_Required action_: Please return exactly the lines from the top of the data through the line that contains "- **Testing** - Verification", and skip all pictures.
<<<<
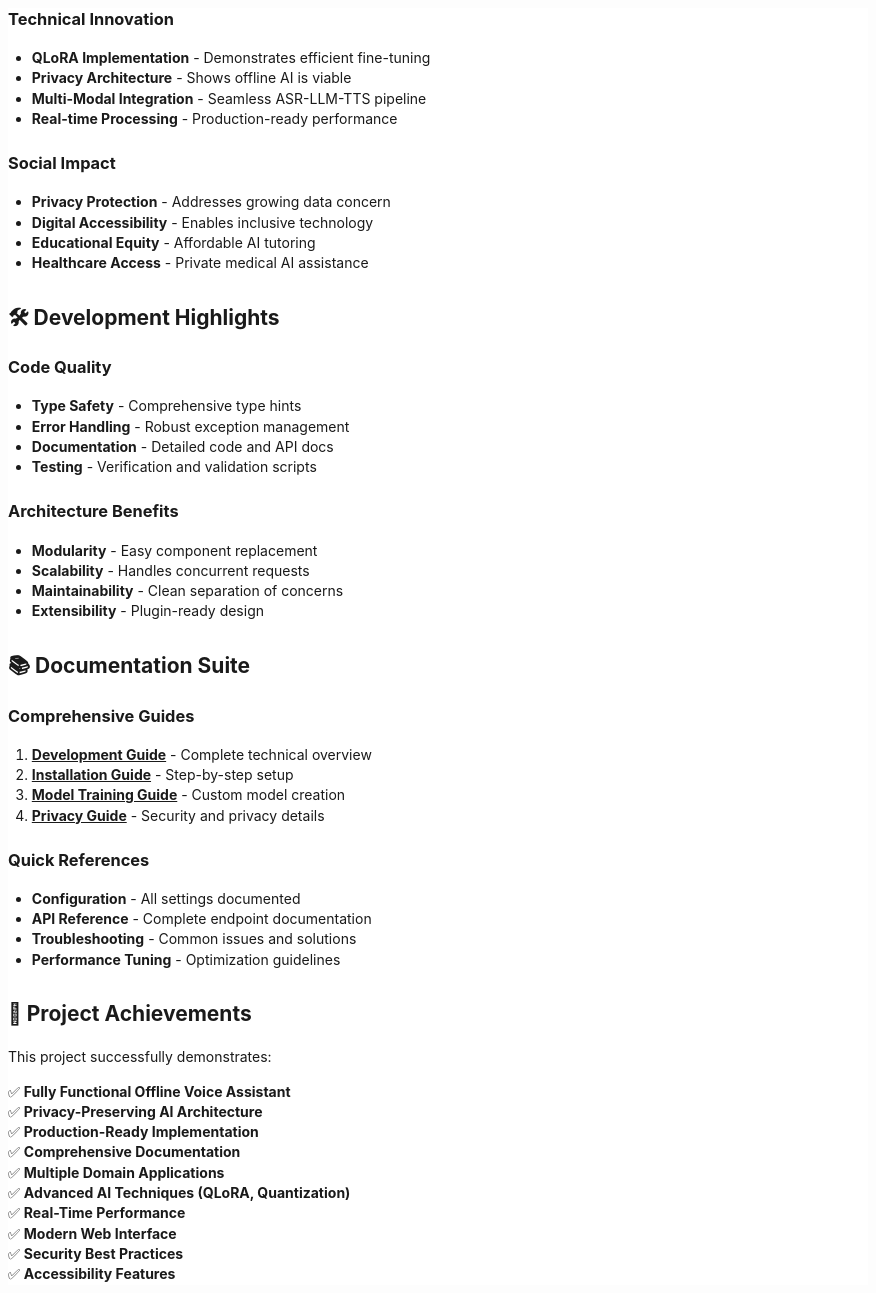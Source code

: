 ### Technical Innovation
- **QLoRA Implementation** - Demonstrates efficient fine-tuning
- **Privacy Architecture** - Shows offline AI is viable
- **Multi-Modal Integration** - Seamless ASR-LLM-TTS pipeline
- **Real-time Processing** - Production-ready performance

### Social Impact
- **Privacy Protection** - Addresses growing data concern
- **Digital Accessibility** - Enables inclusive technology
- **Educational Equity** - Affordable AI tutoring
- **Healthcare Access** - Private medical AI assistance

## 🛠️ Development Highlights

### Code Quality
- **Type Safety** - Comprehensive type hints
- **Error Handling** - Robust exception management
- **Documentation** - Detailed code and API docs
- **Testing** - Verification and validation scripts

### Architecture Benefits
- **Modularity** - Easy component replacement
- **Scalability** - Handles concurrent requests
- **Maintainability** - Clean separation of concerns
- **Extensibility** - Plugin-ready design

## 📚 Documentation Suite

### Comprehensive Guides
1. **[Development Guide](docs/development_guide.md)** - Complete technical overview
2. **[Installation Guide](docs/installation.md)** - Step-by-step setup
3. **[Model Training Guide](docs/model_training.md)** - Custom model creation
4. **[Privacy Guide](docs/privacy.md)** - Security and privacy details

### Quick References
- **Configuration** - All settings documented
- **API Reference** - Complete endpoint documentation
- **Troubleshooting** - Common issues and solutions
- **Performance Tuning** - Optimization guidelines

## 🎉 Project Achievements

This project successfully demonstrates:

✅ **Fully Functional Offline Voice Assistant**  
✅ **Privacy-Preserving AI Architecture**  
✅ **Production-Ready Implementation**  
✅ **Comprehensive Documentation**  
✅ **Multiple Domain Applications**  
✅ **Advanced AI Techniques (QLoRA, Quantization)**  
✅ **Real-Time Performance**  
✅ **Modern Web Interface**  
✅ **Security Best Practices**  
✅ **Accessibility Features**  
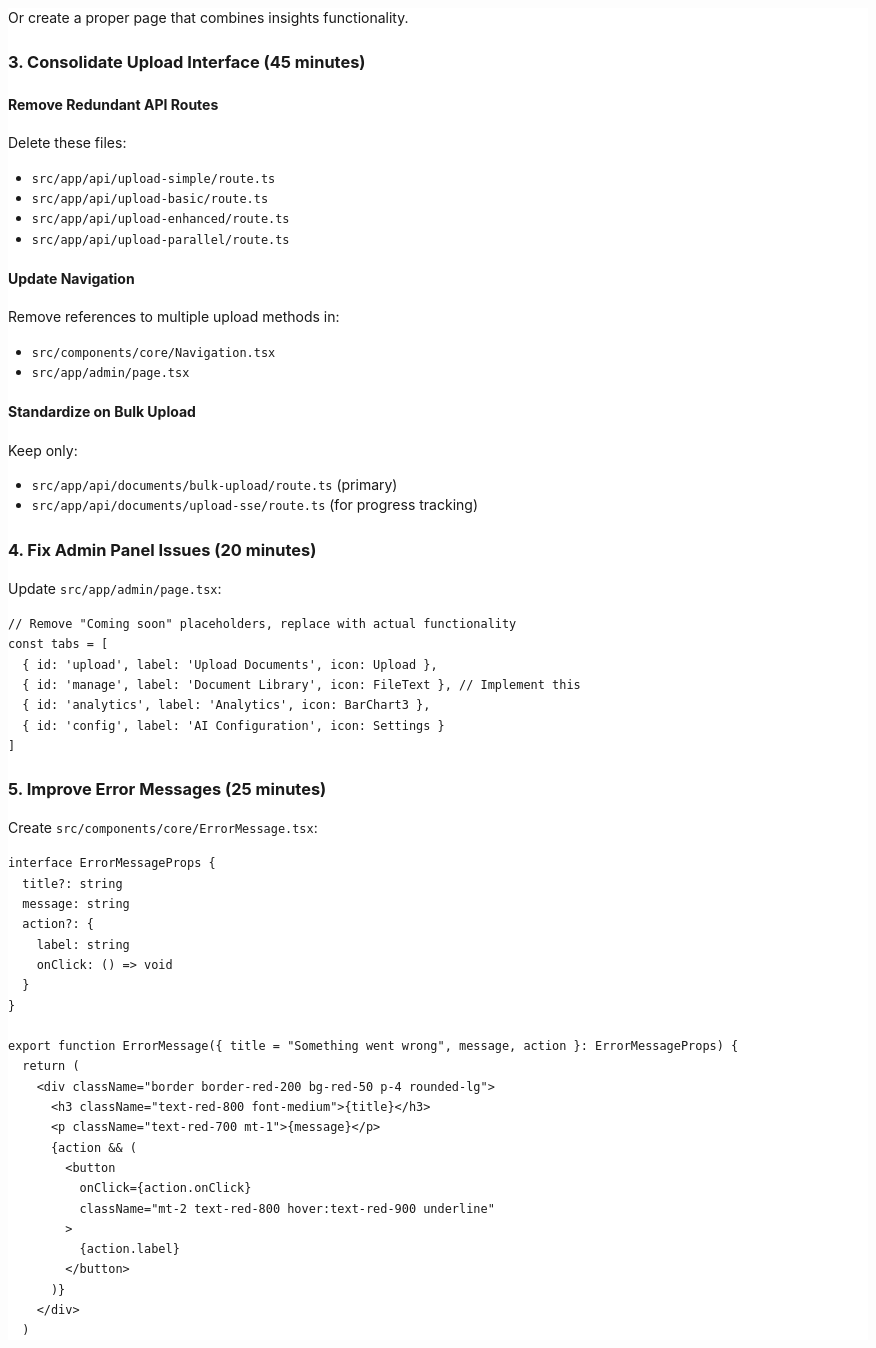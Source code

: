 Or create a proper page that combines insights functionality.

### 3. Consolidate Upload Interface (45 minutes)

#### Remove Redundant API Routes
Delete these files:
- `src/app/api/upload-simple/route.ts`
- `src/app/api/upload-basic/route.ts`
- `src/app/api/upload-enhanced/route.ts`
- `src/app/api/upload-parallel/route.ts`

#### Update Navigation
Remove references to multiple upload methods in:
- `src/components/core/Navigation.tsx`
- `src/app/admin/page.tsx`

#### Standardize on Bulk Upload
Keep only:
- `src/app/api/documents/bulk-upload/route.ts` (primary)
- `src/app/api/documents/upload-sse/route.ts` (for progress tracking)

### 4. Fix Admin Panel Issues (20 minutes)

Update `src/app/admin/page.tsx`:

```tsx
// Remove "Coming soon" placeholders, replace with actual functionality
const tabs = [
  { id: 'upload', label: 'Upload Documents', icon: Upload },
  { id: 'manage', label: 'Document Library', icon: FileText }, // Implement this
  { id: 'analytics', label: 'Analytics', icon: BarChart3 },
  { id: 'config', label: 'AI Configuration', icon: Settings }
]
```

### 5. Improve Error Messages (25 minutes)

Create `src/components/core/ErrorMessage.tsx`:

```tsx
interface ErrorMessageProps {
  title?: string
  message: string
  action?: {
    label: string
    onClick: () => void
  }
}

export function ErrorMessage({ title = "Something went wrong", message, action }: ErrorMessageProps) {
  return (
    <div className="border border-red-200 bg-red-50 p-4 rounded-lg">
      <h3 className="text-red-800 font-medium">{title}</h3>
      <p className="text-red-700 mt-1">{message}</p>
      {action && (
        <button 
          onClick={action.onClick}
          className="mt-2 text-red-800 hover:text-red-900 underline"
        >
          {action.label}
        </button>
      )}
    </div>
  )
```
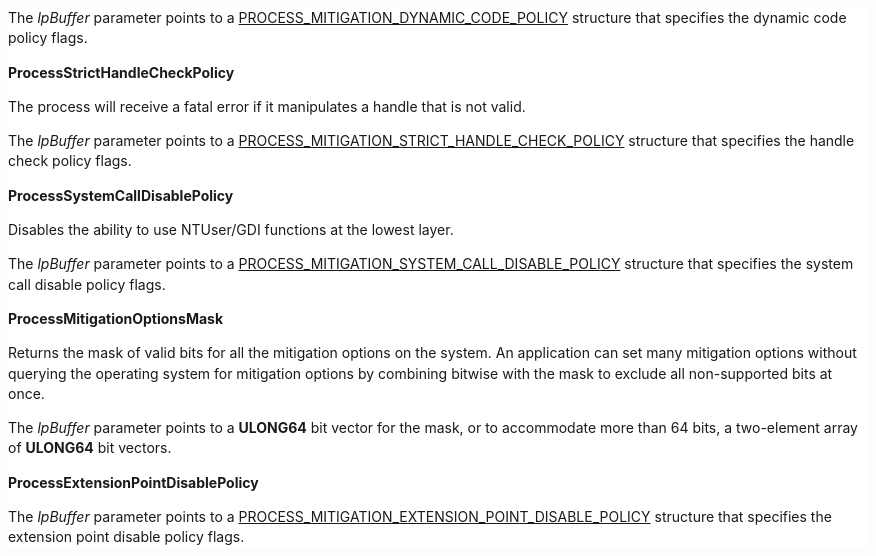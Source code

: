 The <i>lpBuffer</i> parameter points to a <a href="https://docs.microsoft.com/windows/desktop/api/winnt/ns-winnt-process_mitigation_dynamic_code_policy">PROCESS_MITIGATION_DYNAMIC_CODE_POLICY</a> structure that specifies the dynamic code policy flags.

</td>
</tr>
<tr>
<td width="40%"><a id="ProcessStrictHandleCheckPolicy"></a><a id="processstricthandlecheckpolicy"></a><a id="PROCESSSTRICTHANDLECHECKPOLICY"></a><dl>
<dt><b>ProcessStrictHandleCheckPolicy</b></dt>
</dl>
</td>
<td width="60%">
The process will receive a fatal error if it manipulates a handle that is not valid.

The <i>lpBuffer</i> parameter points to a <a href="/windows/win32/api/winnt/ns-winnt-process_mitigation_strict_handle_check_policy">PROCESS_MITIGATION_STRICT_HANDLE_CHECK_POLICY</a> structure that specifies the handle check policy flags.

</td>
</tr>
<tr>
<td width="40%"><a id="ProcessSystemCallDisablePolicy"></a><a id="processsystemcalldisablepolicy"></a><a id="PROCESSSYSTEMCALLDISABLEPOLICY"></a><dl>
<dt><b>ProcessSystemCallDisablePolicy</b></dt>
</dl>
</td>
<td width="60%">
Disables the ability to use NTUser/GDI functions at the lowest layer.

The <i>lpBuffer</i> parameter points to a <a href="/windows/win32/api/winnt/ns-winnt-process_mitigation_system_call_disable_policy">PROCESS_MITIGATION_SYSTEM_CALL_DISABLE_POLICY</a> structure that specifies the system call disable policy flags.

</td>
</tr>
<tr>
<td width="40%"><a id="ProcessMitigationOptionsMask"></a><a id="processmitigationoptionsmask"></a><a id="PROCESSMITIGATIONOPTIONSMASK"></a><dl>
<dt><b>ProcessMitigationOptionsMask</b></dt>
</dl>
</td>
<td width="60%">
Returns the mask of valid bits for all the mitigation options on the system.  An application can set many mitigation options without querying the operating system for mitigation options by combining bitwise with the mask to exclude all non-supported bits at once.

The <i>lpBuffer</i> parameter points to a <b>ULONG64</b> bit vector for the mask, or to accommodate more than 64 bits, a two-element array of <b>ULONG64</b> bit vectors.

</td>
</tr>
<tr>
<td width="40%"><a id="ProcessExtensionPointDisablePolicy"></a><a id="processextensionpointdisablepolicy"></a><a id="PROCESSEXTENSIONPOINTDISABLEPOLICY"></a><dl>
<dt><b>ProcessExtensionPointDisablePolicy</b></dt>
</dl>
</td>
<td width="60%">
The <i>lpBuffer</i> parameter points to a <a href="/windows/win32/api/winnt/ns-winnt-process_mitigation_extension_point_disable_policy">PROCESS_MITIGATION_EXTENSION_POINT_DISABLE_POLICY</a> structure that specifies the extension point disable policy flags.
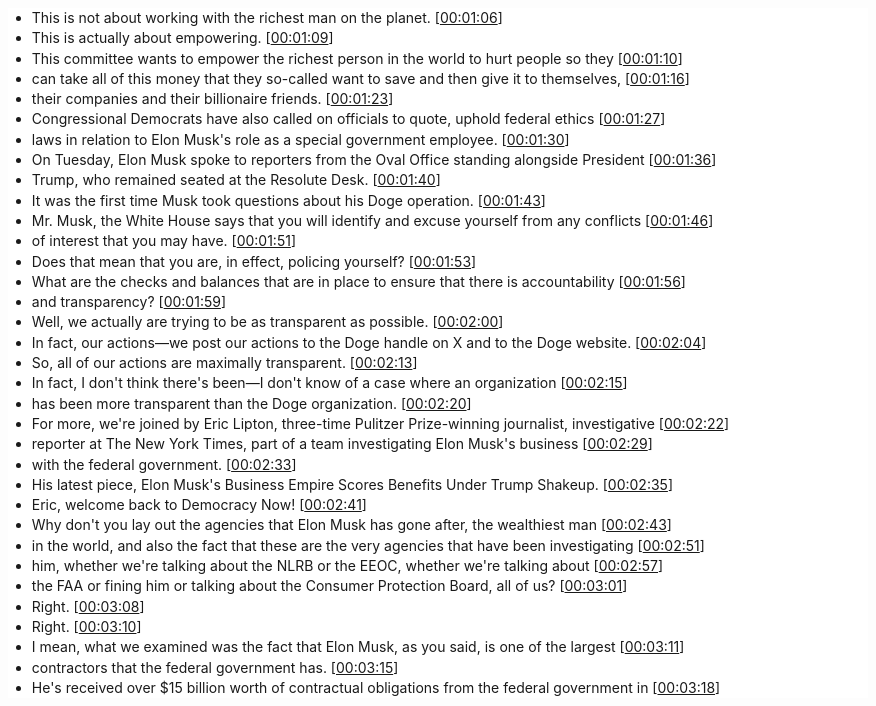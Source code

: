 *  This is not about working with the richest man on the planet. [[00:01:06](https://www.youtube.com/watch?v=t4NvyZgZIQM&t=66.75999999999999s)]
*  This is actually about empowering. [[00:01:09](https://www.youtube.com/watch?v=t4NvyZgZIQM&t=69.52s)]
*  This committee wants to empower the richest person in the world to hurt people so they [[00:01:10](https://www.youtube.com/watch?v=t4NvyZgZIQM&t=70.88s)]
*  can take all of this money that they so-called want to save and then give it to themselves, [[00:01:16](https://www.youtube.com/watch?v=t4NvyZgZIQM&t=76.38s)]
*  their companies and their billionaire friends. [[00:01:23](https://www.youtube.com/watch?v=t4NvyZgZIQM&t=83.5s)]
*  Congressional Democrats have also called on officials to quote, uphold federal ethics [[00:01:27](https://www.youtube.com/watch?v=t4NvyZgZIQM&t=87.06s)]
*  laws in relation to Elon Musk's role as a special government employee. [[00:01:30](https://www.youtube.com/watch?v=t4NvyZgZIQM&t=90.97999999999999s)]
*  On Tuesday, Elon Musk spoke to reporters from the Oval Office standing alongside President [[00:01:36](https://www.youtube.com/watch?v=t4NvyZgZIQM&t=96.02s)]
*  Trump, who remained seated at the Resolute Desk. [[00:01:40](https://www.youtube.com/watch?v=t4NvyZgZIQM&t=100.14s)]
*  It was the first time Musk took questions about his Doge operation. [[00:01:43](https://www.youtube.com/watch?v=t4NvyZgZIQM&t=103.18s)]
*  Mr. Musk, the White House says that you will identify and excuse yourself from any conflicts [[00:01:46](https://www.youtube.com/watch?v=t4NvyZgZIQM&t=106.58s)]
*  of interest that you may have. [[00:01:51](https://www.youtube.com/watch?v=t4NvyZgZIQM&t=111.78s)]
*  Does that mean that you are, in effect, policing yourself? [[00:01:53](https://www.youtube.com/watch?v=t4NvyZgZIQM&t=113.3s)]
*  What are the checks and balances that are in place to ensure that there is accountability [[00:01:56](https://www.youtube.com/watch?v=t4NvyZgZIQM&t=116.78s)]
*  and transparency? [[00:01:59](https://www.youtube.com/watch?v=t4NvyZgZIQM&t=119.94s)]
*  Well, we actually are trying to be as transparent as possible. [[00:02:00](https://www.youtube.com/watch?v=t4NvyZgZIQM&t=120.94s)]
*  In fact, our actions—we post our actions to the Doge handle on X and to the Doge website. [[00:02:04](https://www.youtube.com/watch?v=t4NvyZgZIQM&t=124.98s)]
*  So, all of our actions are maximally transparent. [[00:02:13](https://www.youtube.com/watch?v=t4NvyZgZIQM&t=133.06s)]
*  In fact, I don't think there's been—I don't know of a case where an organization [[00:02:15](https://www.youtube.com/watch?v=t4NvyZgZIQM&t=135.62s)]
*  has been more transparent than the Doge organization. [[00:02:20](https://www.youtube.com/watch?v=t4NvyZgZIQM&t=140.42000000000002s)]
*  For more, we're joined by Eric Lipton, three-time Pulitzer Prize-winning journalist, investigative [[00:02:22](https://www.youtube.com/watch?v=t4NvyZgZIQM&t=142.82000000000002s)]
*  reporter at The New York Times, part of a team investigating Elon Musk's business [[00:02:29](https://www.youtube.com/watch?v=t4NvyZgZIQM&t=149.18s)]
*  with the federal government. [[00:02:33](https://www.youtube.com/watch?v=t4NvyZgZIQM&t=153.46s)]
*  His latest piece, Elon Musk's Business Empire Scores Benefits Under Trump Shakeup. [[00:02:35](https://www.youtube.com/watch?v=t4NvyZgZIQM&t=155.12s)]
*  Eric, welcome back to Democracy Now! [[00:02:41](https://www.youtube.com/watch?v=t4NvyZgZIQM&t=161.74s)]
*  Why don't you lay out the agencies that Elon Musk has gone after, the wealthiest man [[00:02:43](https://www.youtube.com/watch?v=t4NvyZgZIQM&t=163.98000000000002s)]
*  in the world, and also the fact that these are the very agencies that have been investigating [[00:02:51](https://www.youtube.com/watch?v=t4NvyZgZIQM&t=171.02s)]
*  him, whether we're talking about the NLRB or the EEOC, whether we're talking about [[00:02:57](https://www.youtube.com/watch?v=t4NvyZgZIQM&t=177.58s)]
*  the FAA or fining him or talking about the Consumer Protection Board, all of us? [[00:03:01](https://www.youtube.com/watch?v=t4NvyZgZIQM&t=181.82s)]
*  Right. [[00:03:08](https://www.youtube.com/watch?v=t4NvyZgZIQM&t=188.82s)]
*  Right. [[00:03:10](https://www.youtube.com/watch?v=t4NvyZgZIQM&t=190.01999999999998s)]
*  I mean, what we examined was the fact that Elon Musk, as you said, is one of the largest [[00:03:11](https://www.youtube.com/watch?v=t4NvyZgZIQM&t=191.01999999999998s)]
*  contractors that the federal government has. [[00:03:15](https://www.youtube.com/watch?v=t4NvyZgZIQM&t=195.66s)]
*  He's received over $15 billion worth of contractual obligations from the federal government in [[00:03:18](https://www.youtube.com/watch?v=t4NvyZgZIQM&t=198.06s)]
>>>>
_Reply_:
Source code

: ### Technical Innovation
- **QLoRA Implementation** - Demonstrates efficient fine-tuning
- **Privacy Architecture** - Shows offline AI is viable
- **Multi-Modal Integration** - Seamless ASR-LLM-TTS pipeline
- **Real-time Processing** - Production-ready performance

### Social Impact
- **Privacy Protection** - Addresses growing data concern
- **Digital Accessibility** - Enables inclusive technology
- **Educational Equity** - Affordable AI tutoring
- **Healthcare Access** - Private medical AI assistance

## 🛠️ Development Highlights

### Code Quality
- **Type Safety** - Comprehensive type hints
- **Error Handling** - Robust exception management
- **Documentation** - Detailed code and API docs
- **Testing** - Verification and validation scripts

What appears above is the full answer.